The Alaska House of Representatives voted 22-18 late Sunday to ban transgender girls from girls’ school sports teams by limiting access to girls whose original birth certificates identify them as girls.
The decision followed hours of filibustering by a coalition of opponents, but supporters mustered enough votes to defeat dozens of amendments offered by those opponents and advanced House Bill 183 to the state Senate, where the proposal is expected to die without becoming law.
Though the Senate has said it will not hear the bill and there are no known transgender athletes in Alaska school sports, it was nonetheless a top priority for most of the House’s Republicans, who said they were responding to their constituents.
Rep. Jamie Allard, R-Anchorage, said she believes transgender girls are boys, and that the House Republicans were standing in support of other Alaskans who feel the same.
“I want you to know Alaska stands with you. I stand with you. I know my majority members stand with them too. To the parents of the children of Alaska, know we will fight. We will fight for your children. We will fight for your girls in sports,” she said.
Opponents of the bill said that if the proposal ever were to become law, it would immediately draw legal challenges for being discriminatory.
“Trans girls are girls. Our gender identity is determined in our brains, it is coded, it is fixed,” said Rep. Andrew Gray, D-Anchorage, who opposed the bill. “99.5% of us have a gender identity in our brains that matches our physical bodies, half a percent does not.”
Rep. CJ McCormick, D-Bethel, has suffered from a spinal condition since he was young. Speaking on the House floor, he said he was bullied and teased in school for being different.
“I am a Bethel kid. I grew up in rural Alaska. I grew up with a rare spinal condition. Kids used to beat me up, just made fun of my neck,” he said.
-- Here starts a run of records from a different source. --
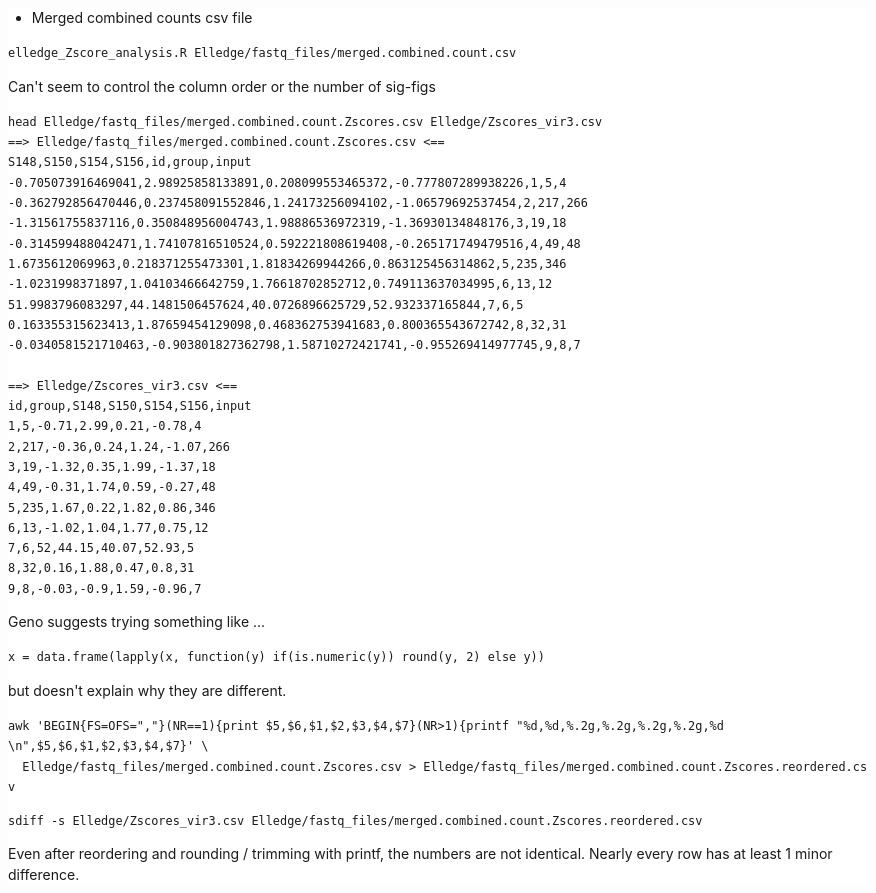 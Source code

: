 * Merged combined counts csv file


```
elledge_Zscore_analysis.R Elledge/fastq_files/merged.combined.count.csv
```


Can't seem to control the column order or the number of sig-figs

```
head Elledge/fastq_files/merged.combined.count.Zscores.csv Elledge/Zscores_vir3.csv 
==> Elledge/fastq_files/merged.combined.count.Zscores.csv <==
S148,S150,S154,S156,id,group,input
-0.705073916469041,2.98925858133891,0.208099553465372,-0.777807289938226,1,5,4
-0.362792856470446,0.237458091552846,1.24173256094102,-1.06579692537454,2,217,266
-1.31561755837116,0.350848956004743,1.98886536972319,-1.36930134848176,3,19,18
-0.314599488042471,1.74107816510524,0.592221808619408,-0.265171749479516,4,49,48
1.6735612069963,0.218371255473301,1.81834269944266,0.863125456314862,5,235,346
-1.0231998371897,1.04103466642759,1.76618702852712,0.749113637034995,6,13,12
51.9983796083297,44.1481506457624,40.0726896625729,52.932337165844,7,6,5
0.163355315623413,1.87659454129098,0.468362753941683,0.800365543672742,8,32,31
-0.0340581521710463,-0.903801827362798,1.58710272421741,-0.955269414977745,9,8,7

==> Elledge/Zscores_vir3.csv <==
id,group,S148,S150,S154,S156,input
1,5,-0.71,2.99,0.21,-0.78,4
2,217,-0.36,0.24,1.24,-1.07,266
3,19,-1.32,0.35,1.99,-1.37,18
4,49,-0.31,1.74,0.59,-0.27,48
5,235,1.67,0.22,1.82,0.86,346
6,13,-1.02,1.04,1.77,0.75,12
7,6,52,44.15,40.07,52.93,5
8,32,0.16,1.88,0.47,0.8,31
9,8,-0.03,-0.9,1.59,-0.96,7
```


Geno suggests trying something like ...
```
x = data.frame(lapply(x, function(y) if(is.numeric(y)) round(y, 2) else y)) 
```
but doesn't explain why they are different.




```
awk 'BEGIN{FS=OFS=","}(NR==1){print $5,$6,$1,$2,$3,$4,$7}(NR>1){printf "%d,%d,%.2g,%.2g,%.2g,%.2g,%d\n",$5,$6,$1,$2,$3,$4,$7}' \
  Elledge/fastq_files/merged.combined.count.Zscores.csv > Elledge/fastq_files/merged.combined.count.Zscores.reordered.csv
```

```
sdiff -s Elledge/Zscores_vir3.csv Elledge/fastq_files/merged.combined.count.Zscores.reordered.csv
```

Even after reordering and rounding / trimming with printf, the numbers are not identical.
Nearly every row has at least 1 minor difference.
He became friends with some of those bullies because of a shared love of sports, and he vehemently opposed the bill because it puts barriers in sports for children, he said.
“All of this debate is — we’re talking about kids! We’re talking about kids. We are attacking children!” he said.
Rep. Alyse Galvin, I-Anchorage, is the mother of a transgender daughter, and said she finds it hard to believe that Alaskans place this issue as a top priority. She said she believes “outside agitators” and social media have spun people up on the issue, but that can be overcome.
“I think we look within. We tune out the outside voices of hate, and discord. And we focus on our inside voice of love, empathy, compassion, understanding all the things that we were taught. The only way we are going to change the direction of the harmful discourse is to leave it from our hearts,” she said.
The final vote saw all 20 Republicans in the House’s majority caucus vote in favor of the bill, as did Reps. David Eastman, R-Wasilla, and Dan Ortiz, I-Ketchikan.
All of the House’s Democrats voted against the bill, as did all of its independents, with the exception of Ortiz. Rep. Louise Stutes, R-Kodiak and a minority-caucus member, was the lone Republican to vote against it.
After the bill’s passage, Rep. Zack Fields, D-Anchorage, requested a re-vote, which may take place Tuesday. The bill is still expected to pass on that re-vote, though the vote total may change.